Relational databases worked well when systems were serving hundreds or even thousands of users, but the Internet has changed all of that. The number of users and volume of data is growing exponentially. A variety of social applications have proved that applications can quickly attract millions of users. Relational databases were never built to handle this level of concurrent access.

Semi-structured data

In addition to the staggering growth, data is no longer simple rows and columns. Semi-structured data is everywhere. Extensible Markup Language (XML) and JavaScript Object Notation (JSON) are the lingua franca of our distributed applications. These formats allow complex relationships to be modeled through hierarchy and nesting. Relational databases struggle to effectively represent these data patterns. Due to this impedance mismatch, our applications are littered with additional complexity. Object relational mapping (ORM) tools have helped but not solved this problem.

With the growth of Software as a Service (SaaS) and cloud-based applications, the need for flexible schemas has increased. Each tenant is hosted on a unified infrastructure but they must retain the flexibility to customize their data model to meet their unique business needs. In these multi-tenant environments, a rigid schema structure imposed by a relational database does not work.

Architecture changes

While data is still king, how we architect our data-dependent systems has changed significantly over the past few decades. In many systems, the database acted as the integration point for different parts of the application. This required the data to be stored in a uniform way since the database was acting as a form of API. The following diagram shows the architectural transitions:

With the move to Service Oriented Architectures (SOA), how data is stored for a given component has become less important. The application interfaces with the service, not the database. The application has a dependency on the service contract, not on the database schema.
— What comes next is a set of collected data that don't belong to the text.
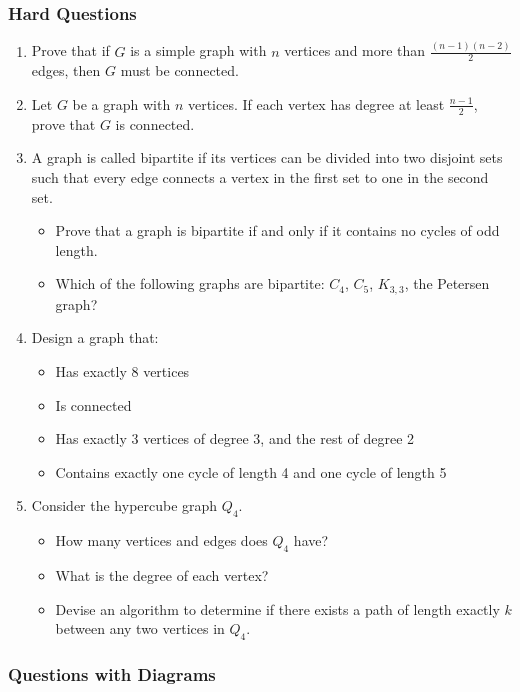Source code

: \documentclass{article}
\theoremstyle{definition}
\begin{document}
\subsubsection{Hard Questions}

\begin{enumerate}[resume]
\item Prove that if $G$ is a simple graph with $n$ vertices and more than $\frac{(n-1)(n-2)}{2}$ edges, then $G$ must be connected.

\item Let $G$ be a graph with $n$ vertices. If each vertex has degree at least $\frac{n-1}{2}$, prove that $G$ is connected.

\item A graph is called bipartite if its vertices can be divided into two disjoint sets such that every edge connects a vertex in the first set to one in the second set.
\begin{itemize}
    \item Prove that a graph is bipartite if and only if it contains no cycles of odd length.
    \item Which of the following graphs are bipartite: $C_4$, $C_5$, $K_{3,3}$, the Petersen graph?
\end{itemize}

\item Design a graph that:
\begin{itemize}
    \item Has exactly 8 vertices
    \item Is connected
    \item Has exactly 3 vertices of degree 3, and the rest of degree 2
    \item Contains exactly one cycle of length 4 and one cycle of length 5
\end{itemize}

\item Consider the hypercube graph $Q_4$.
\begin{itemize}
    \item How many vertices and edges does $Q_4$ have?
    \item What is the degree of each vertex?
    \item Devise an algorithm to determine if there exists a path of length exactly $k$ between any two vertices in $Q_4$.
\end{itemize}
\end{enumerate}

\subsubsection{Questions with Diagrams}
\end{document}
This shift has opened up the possibilities to store data based on the needs of the service.

Rethinking the database

The factors we have been discussing have led many in our industry to rethink the idea of a database. Engineers wrestled with the limitations of the relational database and set out to build modern web-scale databases. The term NoSQL was coined to label this category of databases. Originally, the term stood for No SQL but has evolved to mean Not Only SQL. To confuse matters further, some NoSQL databases support a form of the SQL dialect. However, in all cases they are not relational databases.

While the NoSQL landscape continues to expand with more projects and companies getting in the action, there are four basic categories that databases fall into:

Document (CouchDB, MongoDB, RavenDB)
Graph (Neo4J, Sones)
Key/Value (Cassandra, SimpleDB, Dynamo, Voldemort)
Tabular/Wide Column (BigTable, Apache Hbase)

Document databases

Document databases are made up of semi-structure and schema free data structures known as documents. In this case, the term document is not speaking of a PDF or Word document. Rather, it refers to a rich data structure that can represent related data from the simple to the complex. In document databases, documents are usually represented in JavaScript Object Notation (JSON). A document can contain any number of fields of any length. Fields can also contain multiple pieces of data. Each document is independent and contains all of the data elements required by the entity.
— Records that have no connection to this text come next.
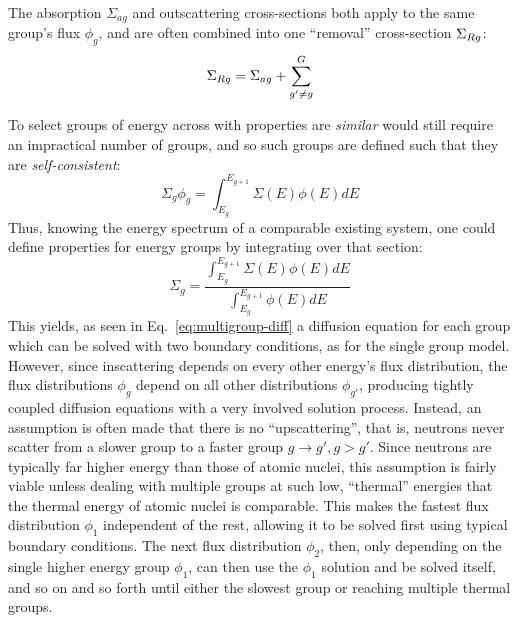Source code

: \documentclass[11pt]{article} %
\begin{document}
The absorption $\Sigma_{ag}$ and outscattering cross-sections both apply to the same group's flux $\phi_g$, and are often combined into one ``removal'' cross-section $\SigRem$:\\
\begin{equation}
    \SigRem = \Sigma_{ag} + \sum_{g'\neq g}^{G}
    \label{eq:removal}
\end{equation}

To select groups of energy across with properties are \emph{similar} would still require an impractical number of groups, and so such groups are defined such that they are \emph{self-consistent}:
\begin{equation}
    \Sigma_g\phi_g = \int_{E_g}^{E_{g+1}}\Sigma(E)\phi(E)dE
    \label{eq:consistent-gxs}
\end{equation}
Thus, knowing the energy spectrum of a comparable existing system, one could define properties for energy groups by integrating over that section:
\begin{equation}
    \Sigma_g=\frac{\int_{E_g}^{E_{g+1}}\Sigma(E)\phi(E)dE}{\int_{E_g}^{E_{g+1}}\phi(E)dE}
    \label{eq:solve-gxs}
\end{equation}
This yields, as seen in Eq.~\ref{eq:multigroup-diff} a diffusion equation for each group which can be solved with two boundary conditions, as for the single group model.
However, since inscattering depends on every other energy's flux distribution, the flux distributions $\phi_g$ depend on all other distributions $\phi_{g'}$, producing tightly coupled diffusion equations with a very involved solution process.
Instead, an assumption is often made that there is no ``upscattering'', that is, neutrons never scatter from a slower group to a faster group $g\rightarrow g',g>g'$.
Since neutrons are typically far higher energy than those of atomic nuclei, this assumption is fairly viable unless dealing with multiple groups at such low, ``thermal'' energies that the thermal energy of atomic nuclei is comparable.
This makes the fastest flux distribution $\phi_1$ independent of the rest, allowing it to be solved first using typical boundary conditions.
The next flux distribution $\phi_2$, then, only depending on the single higher energy group $\phi_1$, can then use the $\phi_1$ solution and be solved itself, and so on and so forth until either the slowest group or reaching multiple thermal groups.\\
\end{document}
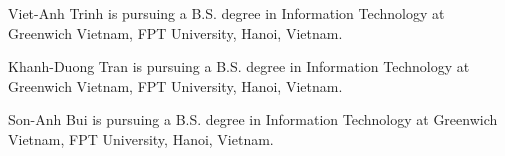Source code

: \documentclass{ieeeaccess}
\begin{document}
\begin{IEEEbiography}{Viet-Anh Trinh} is pursuing a B.S. degree in Information Technology at Greenwich Vietnam, FPT University, Hanoi, Vietnam.
\end{IEEEbiography}

\begin{IEEEbiography}{Khanh-Duong Tran} is pursuing a B.S. degree in Information Technology at Greenwich Vietnam, FPT University, Hanoi, Vietnam.
\end{IEEEbiography}

\begin{IEEEbiography}{Son-Anh Bui} is pursuing a B.S. degree in Information Technology at Greenwich Vietnam, FPT University, Hanoi, Vietnam.
\end{IEEEbiography}

\EOD
\end{document}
The following is an example of a simple document:

{
Name: "Alexander Graham Bell",
BornIn: "Edinburgh, United Kingdom",
Spouse: "Mabel Gardiner Hubbard"
}

And the following is an example of a more complex document:

{
  Name: "Galileo Galilei", 
  BornIn: "Pisa, Italy",YearBorn: "1564",
  Children: [  
{ Name: "Virginia", YearBorn: "1600" },
{ Name: "Vincenzo", YearBorn: "1606" }
]}

Since documents are JSON-based, the impedance mismatch that exists between the object-oriented and relational database worlds is gone. An object graph is simply serialized into JSON for storage. Now, the complexity of the entity has a small impact on the performance. Entire object graphs can be read and written in one database operation. There is no need to perform a series of select statements or create complex stored procedures to read the related objects.

JSON documents also add flexibility due to their schema free design. This allows for evolving systems without forcing the existing data to be restructured. The schema free nature simplifies data structure evolution and customization. However, care must be given to the evolving data structure. If the evolution is a breaking change, documents must be migrated or additional intelligence needs to be built into the application.
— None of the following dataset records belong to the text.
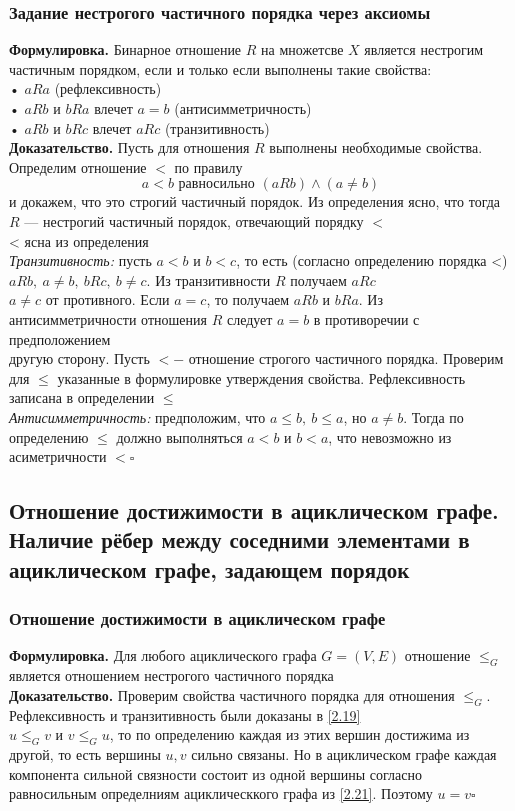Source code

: \documentclass[a4paper]{article}
\newcommand{\qed}{\hfill$\square$}
\begin{document}
\subsubsection*{Задание нестрогого частичного порядка через аксиомы}
\textbf{Формулировка.} Бинарное отношение $R$ на множетсве $X$ является нестрогим частичным порядком, если и только если выполнены такие свойства:\\[2mm]
\indent• $aRa$ (рефлексивность)\\[2mm]
\indent• $aRb$ и $bRa$ влечет $a=b$ (антисимметричность)\\[2mm]
\indent• $aRb$ и $bRc$ влечет $aRc$ (транзитивность)\\[2mm]
\indent\textbf{Доказательство.} Пусть для отношения $R$ выполнены необходимые свойства. Определим отношение $<$ по правилу$$a<b \text { равносильно }(a R b) \wedge(a \neq b)$$
и докажем, что это строгий частичный порядок. Из определения ясно, что тогда $R$ — нестрогий частичный порядок, отвечающий порядку $<$\\[2mm]
 < ясна из определения\\
\indent\textit{Транзитивность:} пусть $a<b$ и $b<c$, то есть (согласно определению порядка <) $aRb,\ a\neq b,\ bRc,\ b\neq c$. Из транзитивности $R$ получаем $aRc$\\
 $a\neq c$ от противного. Если $a=c$, то получаем $aRb$ и $bRa$. Из антисимметричности отношения $R$ следует $a=b$ в противоречии с предположением\\[2mm]
 другую сторону. Пусть $<-$ отношение строгого частичного порядка. Проверим для $\leqslant$ указанные в формулировке утверждения свойства. Рефлексивность записана в определении $\leqslant$\\[2mm]
\indent\textit{Антисимметричность:} предположим, что $a \leqslant b,\ b \leqslant a$, но $a \neq b$. Тогда по определению $\leqslant$ должно выполняться $a<b$ и $b<a$, что невозможно из асиметричности $<$\qed


\subsection{Отношение достижимости в ациклическом графе. Наличие рёбер между соседними элементами в ациклическом графе, задающем порядок}
\subsubsection*{Отношение достижимости в ациклическом графе }
\textbf{Формулировка.} Для любого ациклического графа $G = (V,E)$ отношение $\leqslant_G$ является отношением нестрогого частичного порядка\\[2mm]
\indent\textbf{Доказательство.} Проверим свойства частичного порядка для отношения $\leqslant_G$. Рефлексивность и транзитивность были доказаны в \ref{2.19}\\[2mm]
 $u \leqslant_G v$ и $v  \leqslant_G u$, то по определению каждая из этих вершин достижима из другой, то есть вершины $u, v$ сильно связаны. Но в ациклическом графе каждая компонента сильной связности состоит из одной вершины согласно равносильным определниям ациклическкого графа из \ref{2.21}. Поэтому $u = v$\qed
\end{document}
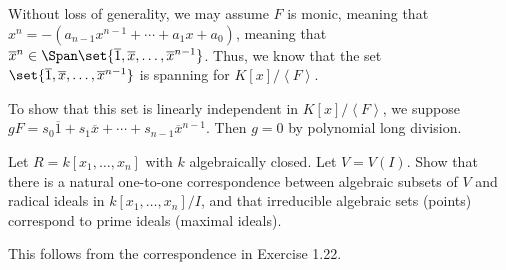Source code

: \documentclass[10pt]{mypackage}
\begin{document}
\begin{solution}
  Without loss of generality, we may assume $F$ is monic, meaning that $x^{n} = -\left( a_{n-1}x^{n-1} + \cdots + a_1x + a_0 \right)$, meaning that $\overline{x}^n \in \Span\set{\overline{1},\overline{x},\dots,\overline{x}^{n-1}}$. Thus, we know that the set $\set{\overline{1},\overline{x},\dots,\overline{x}^{n-1}}$ is spanning for $K\left[ x \right]/\left\langle F \right\rangle$.\newline

  To show that this set is linearly independent in $K\left[ x \right]/\left\langle F \right\rangle$, we suppose $gF = s_0\overline{1} + s_1\overline{x} + \cdots + s_{n-1}\overline{x}^{n-1}$. Then $g = 0$ by polynomial long division.
\end{solution}
\begin{exercise}[Exercise 1.38]
  Let $R = k\left[ x_1,\dots,x_n \right]$ with $k$ algebraically closed. Let $V = V(I)$. Show that there is a natural one-to-one correspondence between algebraic subsets of $V$ and radical ideals in $k\left[ x_1,\dots,x_n \right]/I$, and that irreducible algebraic sets (points) correspond to prime ideals (maximal ideals).
\end{exercise}
\begin{solution}
  This follows from the correspondence in Exercise 1.22.
\end{solution}
\end{document}
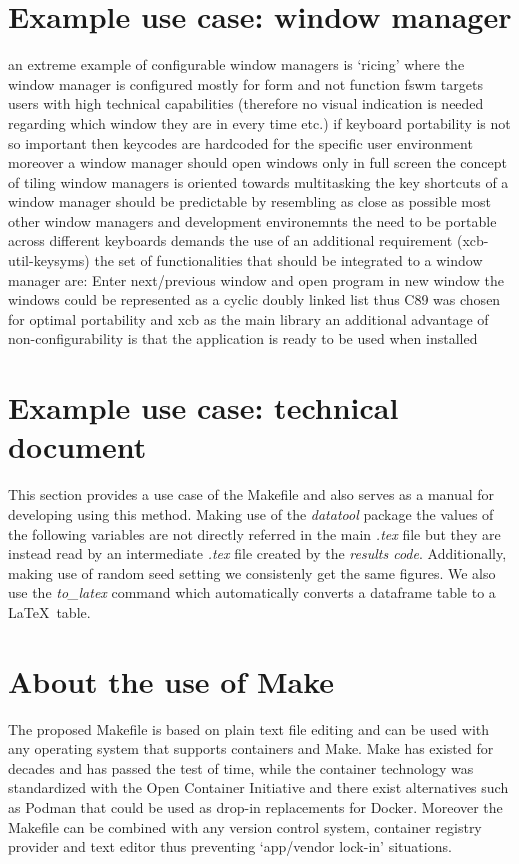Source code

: \documentclass[journal]{IEEEtran}
\begin{document}
\section{Example use case: window manager}
an extreme example of configurable window managers is `ricing' where the window manager is configured mostly for form and not function
fswm targets users with high technical capabilities (therefore no visual indication is needed regarding which window they are in every time etc.)
if keyboard portability is not so important then keycodes are hardcoded for the specific user environment
moreover a window manager should open windows only in full screen
the concept of tiling window managers is oriented towards multitasking
the key shortcuts of a window manager should be predictable by resembling as close as possible most other window managers and development environemnts
the need to be portable across different keyboards demands the use of an additional requirement (xcb-util-keysyms)
the set of functionalities that should be integrated to a window manager are: Enter next/previous window and open program in new window
the windows could be represented as a cyclic doubly linked list
thus C89 was chosen for optimal portability and xcb as the main library
an additional advantage of non-configurability is that the application is ready to be used when installed

\section{Example use case: technical document}
This section provides a use case of the Makefile and also serves as a manual for developing using this method.
Making use of the \textit{datatool} package the values of the following variables are not directly referred in the main \textit{.tex} file but they are instead read by an intermediate \textit{.tex} file created by the \textit{results code}.
Additionally, making use of random seed setting we consistenly get the same figures.
We also use the \textit{to\_latex} command which automatically converts a dataframe table to a \LaTeX\ table.

\section{About the use of Make}
The proposed Makefile is based on plain text file editing and can be used with any operating system that supports containers and Make.
Make has existed for decades and has passed the test of time, while the container technology was standardized with the Open Container Initiative and there exist alternatives such as Podman that could be used as drop-in replacements for Docker.
Moreover the Makefile can be combined with any version control system, container registry provider and text editor thus preventing `app/vendor lock-in' situations.
\end{document}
A document database for the .NET platform

Prior to RavenDB, document databases such as CouchDB treated .NET as an afterthought. In 2010, Oren Eini from Hibernating Rhinos decided to bring a powerful document database to the .NET ecosystem. According to his blog:

Raven is an OSS (with a commercial option) document database for the .NET/Windows platform. While there are other document databases around, such as CouchDB or MongoDB, there really isn’t anything that a .NET developer can pick up and use without a significant amount of friction. Those projects are excellent in what they do, but they aren’t targeting the .NET ecosystem.

RavenDB is built to be a first-class citizen on the .NET platform offering developers the ability to easily extend and embed the database in their applications. A few of the key features that make RavenDB compelling to .NET developers are as follows:

RavenDB comes with a fully functional .NET client API, which implements unit of work, change tracking, read and write optimizations, and much more. It also has a REST-based API, so you can access it via the JavaScript directly.
It allows developers to define indexes using LINQ (Language Integrated Queries). Supports map/reduce operations on top of your documents using LINQ.
It supports System.Transactions and can take part in distributed transactions.
The server can be easily extended by adding a custom .NET assembly.

RavenDB architecture

RavenDB leverages existing storage infrastructure called ESENT that is known to scale to amazing sizes. ESENT is the storage engine utilized by Microsoft Exchange and Active Directory. The storage engine provides the transactional data store for the documents. RavenDB also utilizes another proven technology called Lucene.NET for its high-speed indexing engine. Lucene.NET is an open source Apache project used to power applications such as AutoDesk, StackOverflow, Orchard, Umbraco, and many more.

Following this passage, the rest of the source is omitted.